TEMPO.CO, Yogyakarta - Sosiolog pedesaan asal Belanda, Prof. Ben Bhit, mengungkapkan saat ini sekitar 80 persen petani di Jawa tidak memiliki lahan lagi karena sebagian besar sudah dijual.
“Pertanian di era kini sudah tidak menjadi sumber penghasilan yang menjanjikan, sehingga banyak petani memilih menjual lahannya,” kata Guru besar Emeritus Institutes of Social Studies, Denhaag, Belanda, itu pada kuliah umum bertajuk “Rural, Youth and Future Farming” di Fakultas Ilmu Sosial dan Politik Universitas Gadjah Mada Yogyakarta Jumat 20 Januari 2012.
Ben, yang sejak tahun 1970 sudah melakukan penelitian di pedesaan Indonesia, mengungkapkan lahan pertanian saat ini lebih banyak dikuasai generasi tua, sementara generasi muda sulit untuk mendapatkan lahan pertanian.
“Para pemuda setidaknya harus menunggu jika ada pembagian tanah dari orang tuanya atau menunggu hingga orang tuanya tiada. Jadi paling tidak harus menunggu 30-40 tahun untuk jadi petani,” kata Ben.
Hal tersebut, menurutnya, turut memicu tingginya tingkat pengangguran saat ini. Ia menyebut, sekitar 70 persen masyarakat miskin di seluruh dunia berada di pedesaan. Dari jumlah tersebut, 80 persennya bekerja di sektor pertanian. Sementara akses lahan untuk pertanian semakin sempit.
“Pemuda yang berumur 15-24 tahun akhirnya jadi pengangguran terbuka dan setengah pengangguran. Oleh karena itu, kebijakan penyediaan lapangan kerja di sektor pertanian perlu dipikirkan lagi oleh pemerintah. Salah satunya dengan pemberian akses kepemilikan lahan,” kata dia.
Tak adanya akses pada kepemilikan lahan ini, menurutnya, akan mengancam masa depan pertanian di Indonesia karena bakal makin mengurangi minat pemuda menjadi petani.

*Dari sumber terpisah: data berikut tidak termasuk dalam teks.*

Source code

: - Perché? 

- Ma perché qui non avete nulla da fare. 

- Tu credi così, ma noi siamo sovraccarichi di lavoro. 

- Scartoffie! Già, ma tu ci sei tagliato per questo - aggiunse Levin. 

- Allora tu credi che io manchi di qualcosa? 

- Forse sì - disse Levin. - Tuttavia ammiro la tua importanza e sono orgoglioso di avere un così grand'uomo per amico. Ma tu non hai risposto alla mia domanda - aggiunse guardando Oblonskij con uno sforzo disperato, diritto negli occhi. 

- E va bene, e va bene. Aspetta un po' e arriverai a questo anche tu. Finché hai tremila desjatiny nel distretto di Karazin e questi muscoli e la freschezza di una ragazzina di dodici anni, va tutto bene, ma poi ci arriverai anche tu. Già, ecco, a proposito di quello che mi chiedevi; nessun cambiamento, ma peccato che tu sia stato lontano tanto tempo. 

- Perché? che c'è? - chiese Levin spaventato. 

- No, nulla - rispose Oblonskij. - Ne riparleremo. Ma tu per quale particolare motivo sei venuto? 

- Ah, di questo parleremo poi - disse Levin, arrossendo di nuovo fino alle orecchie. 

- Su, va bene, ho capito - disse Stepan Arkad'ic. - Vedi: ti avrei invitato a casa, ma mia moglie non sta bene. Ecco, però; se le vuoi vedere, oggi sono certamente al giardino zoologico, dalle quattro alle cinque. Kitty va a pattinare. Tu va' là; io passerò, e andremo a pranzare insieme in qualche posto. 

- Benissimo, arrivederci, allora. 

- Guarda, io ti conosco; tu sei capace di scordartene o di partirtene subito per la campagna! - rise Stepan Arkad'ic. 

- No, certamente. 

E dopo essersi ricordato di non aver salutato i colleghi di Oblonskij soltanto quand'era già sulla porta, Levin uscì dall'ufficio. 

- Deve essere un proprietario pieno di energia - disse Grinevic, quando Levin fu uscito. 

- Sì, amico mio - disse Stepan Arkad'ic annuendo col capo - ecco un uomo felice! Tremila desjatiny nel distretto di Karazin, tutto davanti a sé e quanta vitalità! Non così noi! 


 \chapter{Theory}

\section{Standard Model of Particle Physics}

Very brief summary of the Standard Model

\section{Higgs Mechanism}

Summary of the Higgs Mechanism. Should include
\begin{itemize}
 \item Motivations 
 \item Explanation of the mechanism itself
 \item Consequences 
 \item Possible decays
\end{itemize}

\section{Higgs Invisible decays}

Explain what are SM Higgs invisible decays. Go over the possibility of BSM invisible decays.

Terlebih dalam pendidikan sekolah di Indonesia saat ini para remaja itu tidak diajarkan untuk jadi petani.
“Anak yang membantu orang tuanya bertani setelah atau sebelum sekolah dianggap tidak baik. Ini kesalahan pemikiran yang selama ini selalu mengadopsi konsep Barat,” kata dia.
Pemberian akses kepemilikan lahan itu, dicontohkan Ben dengan melihat Kabupaten Kulonprogo, DI Yogyakarta, di masa lalu. “Di situ dulu pemuda yang menganggur cukup datang ke kepala desa untuk minta lahan agar bisa digarap. Ini bisa diterapkan lagi dengan misalnya pengembangan pertanian skala kecil,” kata dia.
Pertanian skala kecil untuk pemuda itu dinilai akan membantu mengentaskan persoalan kemiskinan, namun harus diikuti dengan akses kepemilikan lahan yang diberikan negara.
“Pertanian skala kecil juga mendukung pelestarian bumi ketimbang pertanian dengan skala besar yang lebih banyak merusak hutan,” kata Ben.